Dataset extract START

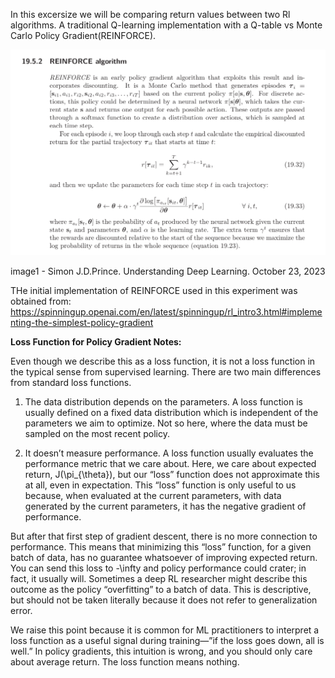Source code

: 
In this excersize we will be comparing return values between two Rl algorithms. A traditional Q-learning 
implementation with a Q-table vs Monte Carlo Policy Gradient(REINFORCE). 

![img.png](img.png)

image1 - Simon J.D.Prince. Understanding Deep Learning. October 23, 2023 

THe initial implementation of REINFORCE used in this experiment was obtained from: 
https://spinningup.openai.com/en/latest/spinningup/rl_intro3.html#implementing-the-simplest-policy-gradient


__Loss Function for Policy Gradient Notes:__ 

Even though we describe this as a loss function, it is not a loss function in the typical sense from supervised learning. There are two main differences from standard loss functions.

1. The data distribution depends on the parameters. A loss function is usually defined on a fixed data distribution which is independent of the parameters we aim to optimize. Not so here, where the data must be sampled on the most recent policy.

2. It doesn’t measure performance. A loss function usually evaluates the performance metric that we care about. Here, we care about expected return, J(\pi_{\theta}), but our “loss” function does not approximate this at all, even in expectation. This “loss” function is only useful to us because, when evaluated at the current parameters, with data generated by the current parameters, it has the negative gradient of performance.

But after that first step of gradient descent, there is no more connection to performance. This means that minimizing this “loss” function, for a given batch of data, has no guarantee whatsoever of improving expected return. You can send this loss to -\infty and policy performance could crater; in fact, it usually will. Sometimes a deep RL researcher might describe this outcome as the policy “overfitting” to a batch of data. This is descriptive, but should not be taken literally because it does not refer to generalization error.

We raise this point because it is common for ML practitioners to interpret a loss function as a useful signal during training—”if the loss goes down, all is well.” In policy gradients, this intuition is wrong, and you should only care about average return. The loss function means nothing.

Dataset extract END
Dataset extract START

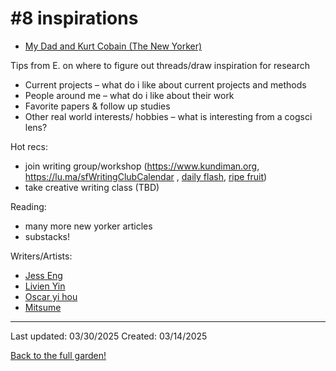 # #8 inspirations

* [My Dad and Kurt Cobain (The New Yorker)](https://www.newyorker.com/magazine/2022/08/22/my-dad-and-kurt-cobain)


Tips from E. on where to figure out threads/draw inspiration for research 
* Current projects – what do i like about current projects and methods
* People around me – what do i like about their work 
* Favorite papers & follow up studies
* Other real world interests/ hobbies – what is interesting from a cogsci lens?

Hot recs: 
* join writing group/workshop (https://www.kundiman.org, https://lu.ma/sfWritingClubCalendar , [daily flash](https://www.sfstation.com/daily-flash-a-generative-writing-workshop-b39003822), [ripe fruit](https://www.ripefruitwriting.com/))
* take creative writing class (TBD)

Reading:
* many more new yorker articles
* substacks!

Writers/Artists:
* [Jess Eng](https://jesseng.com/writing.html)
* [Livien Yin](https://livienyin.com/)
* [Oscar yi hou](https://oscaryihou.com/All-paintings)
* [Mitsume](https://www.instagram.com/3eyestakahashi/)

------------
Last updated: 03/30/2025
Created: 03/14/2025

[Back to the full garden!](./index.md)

Dataset extract END
Dataset extract START

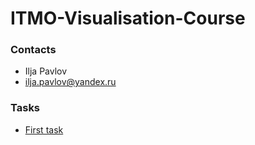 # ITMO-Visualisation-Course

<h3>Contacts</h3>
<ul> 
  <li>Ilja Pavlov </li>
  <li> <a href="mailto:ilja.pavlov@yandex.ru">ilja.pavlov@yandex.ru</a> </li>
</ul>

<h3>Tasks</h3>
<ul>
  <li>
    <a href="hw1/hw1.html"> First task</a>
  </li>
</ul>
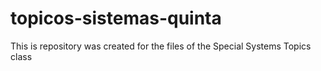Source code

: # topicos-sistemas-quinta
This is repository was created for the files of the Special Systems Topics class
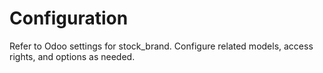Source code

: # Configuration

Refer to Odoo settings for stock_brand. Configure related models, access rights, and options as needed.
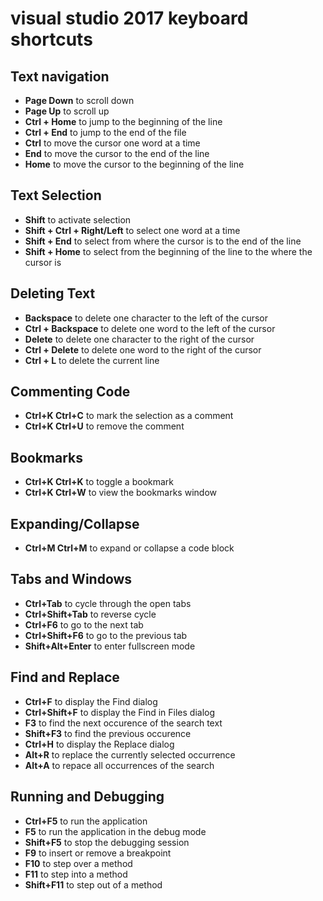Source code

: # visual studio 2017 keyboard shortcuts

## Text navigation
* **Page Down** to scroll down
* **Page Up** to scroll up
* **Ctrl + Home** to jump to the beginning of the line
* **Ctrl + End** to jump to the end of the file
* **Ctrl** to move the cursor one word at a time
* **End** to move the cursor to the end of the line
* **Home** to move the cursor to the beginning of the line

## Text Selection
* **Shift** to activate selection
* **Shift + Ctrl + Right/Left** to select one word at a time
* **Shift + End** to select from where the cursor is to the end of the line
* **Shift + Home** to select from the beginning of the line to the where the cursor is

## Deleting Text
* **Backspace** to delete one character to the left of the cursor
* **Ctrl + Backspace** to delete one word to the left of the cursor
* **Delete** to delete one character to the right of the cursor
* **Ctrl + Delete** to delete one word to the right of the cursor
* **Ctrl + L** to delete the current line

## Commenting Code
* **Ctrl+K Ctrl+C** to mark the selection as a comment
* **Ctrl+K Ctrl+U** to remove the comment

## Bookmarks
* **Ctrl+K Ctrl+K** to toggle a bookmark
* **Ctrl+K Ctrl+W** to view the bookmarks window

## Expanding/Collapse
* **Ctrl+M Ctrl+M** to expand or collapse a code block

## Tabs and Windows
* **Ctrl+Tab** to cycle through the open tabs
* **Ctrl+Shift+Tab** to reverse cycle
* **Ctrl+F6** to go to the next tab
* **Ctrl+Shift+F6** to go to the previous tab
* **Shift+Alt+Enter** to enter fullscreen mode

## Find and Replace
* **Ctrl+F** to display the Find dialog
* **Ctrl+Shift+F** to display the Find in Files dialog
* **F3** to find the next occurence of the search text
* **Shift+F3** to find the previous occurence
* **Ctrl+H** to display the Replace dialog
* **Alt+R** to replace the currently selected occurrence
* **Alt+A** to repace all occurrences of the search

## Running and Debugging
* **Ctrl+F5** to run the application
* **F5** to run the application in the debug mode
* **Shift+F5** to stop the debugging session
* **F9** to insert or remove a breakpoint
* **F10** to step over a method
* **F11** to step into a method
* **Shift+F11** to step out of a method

Dataset extract END

▶ [What to work on]
Write out exactly the lines that fall from the line with "character to the right of the cursor" to the line with "over a method" in the records above, keeping both ends.

▶ [Solution to the problem]
* **Delete** to delete one character to the right of the cursor
* **Ctrl + Delete** to delete one word to the right of the cursor
* **Ctrl + L** to delete the current line

## Commenting Code
* **Ctrl+K Ctrl+C** to mark the selection as a comment
* **Ctrl+K Ctrl+U** to remove the comment

## Bookmarks
* **Ctrl+K Ctrl+K** to toggle a bookmark
* **Ctrl+K Ctrl+W** to view the bookmarks window

## Expanding/Collapse
* **Ctrl+M Ctrl+M** to expand or collapse a code block

## Tabs and Windows
* **Ctrl+Tab** to cycle through the open tabs
* **Ctrl+Shift+Tab** to reverse cycle
* **Ctrl+F6** to go to the next tab
* **Ctrl+Shift+F6** to go to the previous tab
* **Shift+Alt+Enter** to enter fullscreen mode

## Find and Replace
* **Ctrl+F** to display the Find dialog
* **Ctrl+Shift+F** to display the Find in Files dialog
* **F3** to find the next occurence of the search text
* **Shift+F3** to find the previous occurence
* **Ctrl+H** to display the Replace dialog
* **Alt+R** to replace the currently selected occurrence
* **Alt+A** to repace all occurrences of the search

## Running and Debugging
* **Ctrl+F5** to run the application
* **F5** to run the application in the debug mode
* **Shift+F5** to stop the debugging session
* **F9** to insert or remove a breakpoint
* **F10** to step over a method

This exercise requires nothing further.